Sunday, May 2, 2021

Orlando City SC 3-0 FC Cincinnati: Training Wheels Forever

Sometimes it takes a while...
I watched as much of FC Cincinnati’s latest loss as felt worthwhile - a little more than I should have, honestly, and, yes, “latest loss” is the phrasing I’m going with. Orlando City SC only beat them 3-0 in the end, a final score that felt like mercy after Cincy went down by two goals inside the first 20 minutes.

I’m not going to spend much time to picking through the entrails of this one, and on the grounds that, 1) the beast is well-dead and there’s not much mystery as to the cause of death, and 2) I don’t think it has much to tell Cincinnati fans about the future that they don’t already know. I do, however, have one thought to impart to a justifiable restless fan-base: what about this match up would make you expect anything but the result that happened? To put that another way, why would you expect a team that has most of its shit together - that’s Orlando - give away anything at home to a team that has yet to figure out even some of its shit?
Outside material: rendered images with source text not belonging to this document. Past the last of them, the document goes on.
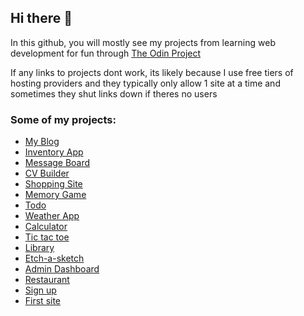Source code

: ## Hi there 👋
In this github, you will mostly see my projects from learning web development for fun through [The Odin Project](https://www.theodinproject.com/)

If any links to projects dont work, its likely because I use free tiers of hosting providers and they typically only allow 1 site at a time and sometimes they shut links down if theres no users

### Some of my projects:
- [My Blog](https://www.musairul.github.io/blog/)
- [Inventory App](https://github.com/musairul/inventory-app)
- [Message Board](https://exceptional-lanna-musairul-19316b47.koyeb.app/)
- [CV Builder](https://cv-creator-qavnfwr5e-musairuls-projects.vercel.app/)
- [Shopping Site](https://shopping-website-khaki.vercel.app/)
- [Memory Game](https://pokemon-memory-game-cyggw741l-musairuls-projects.vercel.app/)
- [Todo](https://musairul.github.io/todo)
- [Weather App](https://musairul.github.io/weather-app/)
- [Calculator](https://musairul.github.io/calculator)
- [Tic tac toe](https://musairul.github.io/tic-tac-toe)
- [Library](https://musairul.github.io/library)
- [Etch-a-sketch](https://musairul.github.io/etch-a-sketch)
- [Admin Dashboard](https://musairul.github.io/admin-dashboard)
- [Restaurant](https://musairul.github.io/restaurant)
- [Sign up](https://musairul.github.io/sign-up)
- [First site](https://musairul.github.io/first-site)

<!--
**musairul/musairul** is a ✨ _special_ ✨ repository because its `README.md` (this file) appears on your GitHub profile.

Here are some ideas to get you started:

- 🔭 I’m currently working on ...
- 🌱 I’m currently learning ...
- 👯 I’m looking to collaborate on ...
- 🤔 I’m looking for help with ...
- 💬 Ask me about ...
- 📫 How to reach me: ...
- 😄 Pronouns: ...
- ⚡ Fun fact: ...
-->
Look, Orlando is a well-coached team with good players - e.g., Nani (who had time to thoroughly embarrass Yuya Kubo when scoring Orlando’s second goal), Mauricio Pereyra, Chris Mueller, Junior Urso, Pedro Gallese, Ruan, and, mind, that list is incomplete - that is both strong at home (heard some stat about one loss at home in their last 11 from the broadcast booth) and damned hard to score against (one goal allowed in three games this season and, again, I heard something about less than 1.0 goals per game allowed during the Oscar Pareja era). There’s nothing wrong with feeling (constant, borderline existential) disappointment with a result, or even rage, but there is something very unhealthy about, to torture an example, expecting to get a unicorn pony for Christmas when absolutely nothing in your prior experience points to ever getting one. Basically, keep a little perspective as you watch Cincinnati struggle out of the quicksand.

Given all the above, yeah, the game probably was over by the 35th second, when a clumsy back-pass by Nick Hagglund teed up the game-winner for Orlando’s Tesho Akindele. Cincinnati tried to settle down after and recover, naturally, but anyone who saw this game saw what I saw - a lot of tentative passes forward chased backwards by a middling Orlando press, a lot of kicking the ball around Cincinnati’s back-line, a lot of errant passes upfield, a number of desperate dribbles, and far too many instances of Orlando catching a Cincinnati player in possession (Kubo, often as not) and rushing a counter toward Pzremyslaw Tyton’s goal…and why the hell doesn’t MLSSoccer.com show saves as a stat anymore?

Cincinnati managed a moment or two, most of them random dribbles by Joe Gyau (who dribbles too much for meg), Kubo, and, once, Jurgen Locadia (who accidentally gave Brenner a decent look at goal....after a long, random dribble). Gyau found Ronald Mattarita on Orlando’s weak-side with a big cross (and after a long dribble) and that was decent, and Brandon Vazquez mistimed his runs after a couple decent balls over the top, but all that kicking and running didn’t amount to much. FC Cincinnati fired seven shots total, none of them on goal, and it’s rarely great when a central defender (Hagglund) ties a forward your front office dropped $15 million on for shots - especially errant ones.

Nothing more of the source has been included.